The experimental design included congruent (same category, such as face-face (FF) and house-house (HH)) and incongruent (different categories, such as house-face (HF) and face-house (FH)) prime-target pairings (see Figure 1(b)). Each experiment followed a factorial design with the following factors: prime category (face/house), target category (face/house), target location (left/right visual field), SOA (ranging from 20 to 800 ms in 20 ms increments), and 16 repetitions of each condition. Each experiment consisted of 8 blocks, with 640 trials per block. Conditions and SOAs were evenly randomized across blocks. Participants were allowed to take self-paced breaks between blocks.
Openness and transparency
All data and analysis code have been made publicly available via the Open Science Framework (OSF) and can be accessed at https://osf.io/6cqhu/?view_only=f5b5aa009c4d4b969832822b68a9ac9c.
Data analysis
Reaction times (RTs) as a function of SOAs were analyzed using MATLAB and the EEGLAB toolbox. To ensure data quality, trials with RTs exceeding two standard deviations (SDs) from the mean across all trials were excluded. The remaining RTs were normalized within each participant using z-scores to account for inter-participant variability in mean response performance. Temporal profiles of normalized RTs as a function of SOAs were then calculated separately for congruent (LFF, RFF, LHH, RHH) and incongruent (LHF, RHF, LFH, RFH) conditions for each visual field.

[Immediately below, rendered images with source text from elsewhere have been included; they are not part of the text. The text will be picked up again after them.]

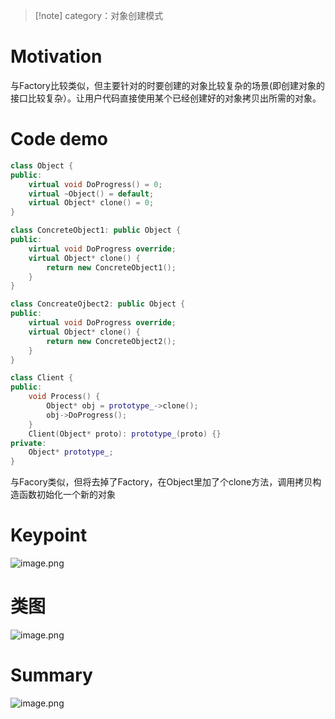 >[!note] category：对象创建模式

# Motivation
与Factory比较类似，但主要针对的时要创建的对象比较复杂的场景(即创建对象的接口比较复杂）。让用户代码直接使用某个已经创建好的对象拷贝出所需的对象。
# Code demo
```C++
class Object {
public:
	virtual void DoProgress() = 0;
	virtual ~Object() = default;
	virtual Object* clone() = 0;
}

class ConcreteObject1: public Object {
public:
	virtual void DoProgress override;
	virtual Object* clone() {
		return new ConcreteObject1();
	}
}

class ConcreateOjbect2: public Object {
public:
	virtual void DoProgress override;
	virtual Object* clone() {
		return new ConcreteObject2();
	}
}

class Client {
public:
	void Process() {
		Object* obj = prototype_->clone();
		obj->DoProgress();
	}
	Client(Object* proto): prototype_(proto) {}
private:
	Object* prototype_;
}
```
与Facory类似，但将去掉了Factory，在Object里加了个clone方法，调用拷贝构造函数初始化一个新的对象
# Keypoint
![image.png](https://raw.githubusercontent.com/lj970926/image-hosting/master/images/20250104235951.png)
# 类图
![image.png](https://raw.githubusercontent.com/lj970926/image-hosting/master/images/20250105000226.png)
# Summary
![image.png](https://raw.githubusercontent.com/lj970926/image-hosting/master/images/20250105000559.png)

Following established methodologies (Song et al., 2014; Huang et al., 2015; Fan et al., 2023; Fiebelkorn et al., 2013; Landau & Fries, 2012), a moving window (size = 3) was applied to smooth the z-scored RTs for each trial. A quadratic function (second-order polynomial) was then fitted to the RT time courses to extract a slowly developing trend. This trend was subtracted from the normalized RT time courses, yielding detrended RT temporal profiles.

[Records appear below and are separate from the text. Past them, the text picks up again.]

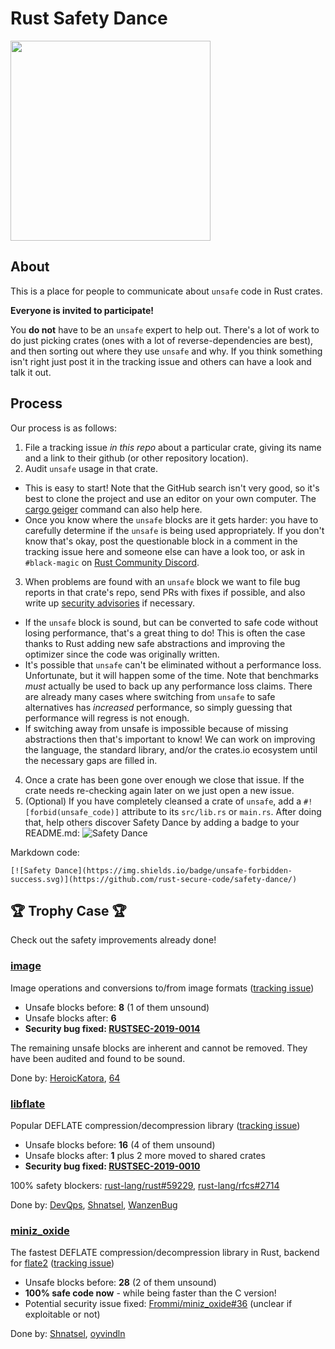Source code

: # Rust Safety Dance

<img src="https://raw.githubusercontent.com/rust-secure-code/safety-dance/master/img/safety-dance.png" width="320">

## About

This is a place for people to communicate about `unsafe` code in Rust crates.

**Everyone is invited to participate!**

You **do not** have to be an `unsafe` expert to help out. There's a lot of work
to do just picking crates (ones with a lot of reverse-dependencies are best),
and then sorting out where they use `unsafe` and why. If you think something
isn't right just post it in the tracking issue and others can have a look and
talk it out.

## Process

Our process is as follows:

1) File a tracking issue _in this repo_ about a particular crate, giving its
   name and a link to their github (or other repository location).
2) Audit `unsafe` usage in that crate.
  * This is easy to start! Note that the GitHub search isn't very good, so it's
    best to clone the project and use an editor on your own computer. The
    [cargo geiger](https://github.com/anderejd/cargo-geiger) command can also
    help here.
  * Once you know where the `unsafe` blocks are it gets harder: you have to
    carefully determine if the `unsafe` is being used appropriately. If you
    don't know that's okay, post the questionable block in a comment in the
    tracking issue here  and someone else can have a look too, or ask in
    `#black-magic` on [Rust Community Discord](https://discord.gg/aVESxV8).
3) When problems are found with an `unsafe` block we want to file bug reports in
   that crate's repo, send PRs with fixes if possible, and also write up
   [security advisories](https://github.com/RustSec/advisory-db) if necessary.
  * If the `unsafe` block is sound, but can be converted to safe code without
    losing performance, that's a great thing to do! This is often the case
    thanks to Rust adding new safe abstractions and improving the optimizer
    since the code was originally written.
  * It's possible that `unsafe` can't be eliminated without a performance
    loss. Unfortunate, but it will happen some of the time. Note that benchmarks
    _must_ actually be used to back up any performance loss claims. There are
    already many cases where switching from `unsafe` to safe alternatives has
    _increased_ performance, so simply guessing that performance will regress
    is not enough.
  * If switching away from unsafe is impossible because of missing abstractions
    then that's important to know! We can work on improving the language, the
    standard library, and/or the crates.io ecosystem until the necessary gaps
    are filled in.
4) Once a crate has been gone over enough we close that issue. If the crate
   needs re-checking again later on we just open a new issue.
5) (Optional) If you have completely cleansed a crate of `unsafe`, add a
   `#![forbid(unsafe_code)]` attribute to its `src/lib.rs` or `main.rs`.
   After doing that, help others discover Safety Dance by adding a badge to
   your README.md: ![Safety Dance](https://img.shields.io/badge/unsafe-forbidden-success.svg)

Markdown code:

```
[![Safety Dance](https://img.shields.io/badge/unsafe-forbidden-success.svg)](https://github.com/rust-secure-code/safety-dance/)
```

## 🏆 Trophy Case 🏆

Check out the safety improvements already done!

### [image](https://crates.io/crates/image)

Image operations and conversions to/from image formats ([tracking issue](https://github.com/rust-secure-code/safety-dance/issues/3))

- Unsafe blocks before: **8** (1 of them unsound)
- Unsafe blocks after: **6**
- **Security bug fixed: [RUSTSEC-2019-0014](https://rustsec.org/advisories/RUSTSEC-2019-0014.html)**

The remaining unsafe blocks are inherent and cannot be removed. They have been audited and found to be sound.

Done by: [HeroicKatora](https://github.com/HeroicKatora), [64](https://github.com/64)

### [libflate](https://crates.io/crates/libflate)

Popular DEFLATE compression/decompression library ([tracking issue](https://github.com/rust-secure-code/safety-dance/issues/1))

- Unsafe blocks before: **16** (4 of them unsound)
- Unsafe blocks after: **1** plus 2 more moved to shared crates
- **Security bug fixed: [RUSTSEC-2019-0010](https://rustsec.org/advisories/RUSTSEC-2019-0010.html)**

100% safety blockers: [rust-lang/rust#59229](https://github.com/rust-lang/rust/issues/59229), [rust-lang/rfcs#2714](https://github.com/rust-lang/rfcs/pull/2714)

Done by: [DevQps](https://github.com/DevQps), [Shnatsel](https://github.com/Shnatsel/), [WanzenBug](https://github.com/WanzenBug/)

### [miniz_oxide](https://crates.io/crates/miniz_oxide)

The fastest DEFLATE compression/decompression library in Rust, backend for [flate2](https://crates.io/crates/flate2) ([tracking issue](https://github.com/rust-secure-code/safety-dance/issues/2))

- Unsafe blocks before: **28** (2 of them unsound)
- **100% safe code now** - while being faster than the C version!
- Potential security issue fixed: [Frommi/miniz_oxide#36](https://github.com/Frommi/miniz_oxide/pull/36) (unclear if exploitable or not)

Done by: [Shnatsel](https://github.com/Shnatsel/), [oyvindln](https://github.com/oyvindln/)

To examine the spectral characteristics of the detrended RTs, a Fast Fourier Transform (FFT) was performed, transforming the behavioral performance data from the time domain into the frequency domain. Zero padding was applied to the detrended RT time profiles to extend the FFT results, allowing finer frequency resolution and a smoother spectrum. A Hanning window was also applied before the FFT to reduce spectral leakage. Differences in amplitudes between congruent and incongruent conditions were computed separately for each visual field.
Two complementary methods were employed to assess the significance of observed oscillations. First, we used the commonly adopted time-shuffling procedure (Fiebelkorn et al., 2013; Huang et al., 2015; Landau & Fries, 2012; Song et al., 2014; Wang et al., 2020). The time course of RTs was shuffled, and the spectrum was calculated using the same FFT method as for the empirical data. After 1,000 randomizations, the p-values for each frequency were calculated by determining the proportion of shuffled amplitudes that exceeded the empirical amplitude. Multiple comparisons across frequencies were corrected using the Bonferroni correction.

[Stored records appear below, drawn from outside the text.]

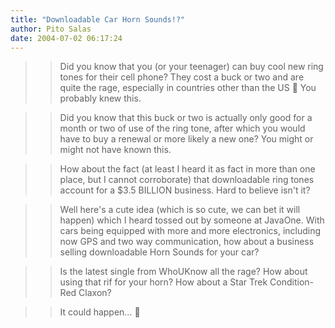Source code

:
 ```yaml
---
title: "Downloadable Car Horn Sounds!?"
author: Pito Salas
date: 2004-07-02 06:17:24
---
```


>>

>> Did you know that you (or your teenager) can buy cool new ring tones for
their cell phone? They cost a buck or two and are quite the rage, especially
in countries other than the US 🙂 You probably knew this.

>>

>> Did you know that this buck or two is actually only good for a month or two
of use of the ring tone, after which you would have to buy a renewal or more
likely a new one? You might or might not have known this.

>>

>> How about the fact (at least I heard it as fact in more than one place, but
I cannot corroborate) that downloadable ring tones account for a $3.5 BILLION
business. Hard to believe isn't it?

>>

>> Well here's a cute idea (which is so cute, we can bet it will happen) which
I heard tossed out by someone at JavaOne. With cars being equipped with more
and more electronics, including now GPS and two way communication, how about a
business selling downloadable Horn Sounds for your car?

>>

>> Is the latest single from WhoUKnow all the rage? How about using that rif
for your horn? How about a Star Trek Condition-Red Claxon?

>>

>> It could happen… 🙂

Second, to address potential biases from time shuffling, which may disrupt aperiodic temporal structures due to autocorrelation, we applied a first-order autoregressive model (AR(1)) as proposed by Brookshire (2022). This model distinguishes rhythmic components from arrhythmic structures in the data. For each participant, the binned time series of target detection performance was modeled using maximum likelihood estimation via a Kalman filter. This approach captures first-order aperiodicity without introducing artificial periodicity. From the AR(1) model, 5,000 surrogate time series were generated and processed similarly to the real data (detrended and subjected to FFT). Frequencies where the empirical power spectrum exceeded the 95th percentile of the surrogate distribution were deemed significant (Brookshire, 2022).
Results
The mean accuracy rates across all participants were 97.3 ± 1.4% (M ± SD) for Experiment 1a (backward masking, BM), 96.2 ± 1.8% for Experiment 1b (continuous flash suppression, CFS), and 97.5 ± 1.3% for the control task (Visible). Only correct trials were included in subsequent analyses. Figure 2(a) depicts normalized RTs as a function of SOAs under congruent (red) and incongruent (black) conditions, averaged across participants for each visual field of target presentation. Significant priming effects were observed in the BM and visible control tasks for both LVF and RVF when target was a face. For BM, longer RTs were found for incongruent compared to congruent condition (T(15) = 3.827, p = 0.002 for LVF; T(15) = 4.247, p = 0.001 for RVF). Similar effects were observed in the visible control task (T(17) = 5.599, p = 0.001 for LVF; T(17) = 5.378, p = 0.001 for RVF; Figure 2(a), top and bottom rows). However, no significant priming effects were evident in the CFS experiment (T(15) = 1.727, p = 0.108 for LVF; T(15) = 1.411, p = 0.182 for RVF; Figure 2(a), middle row).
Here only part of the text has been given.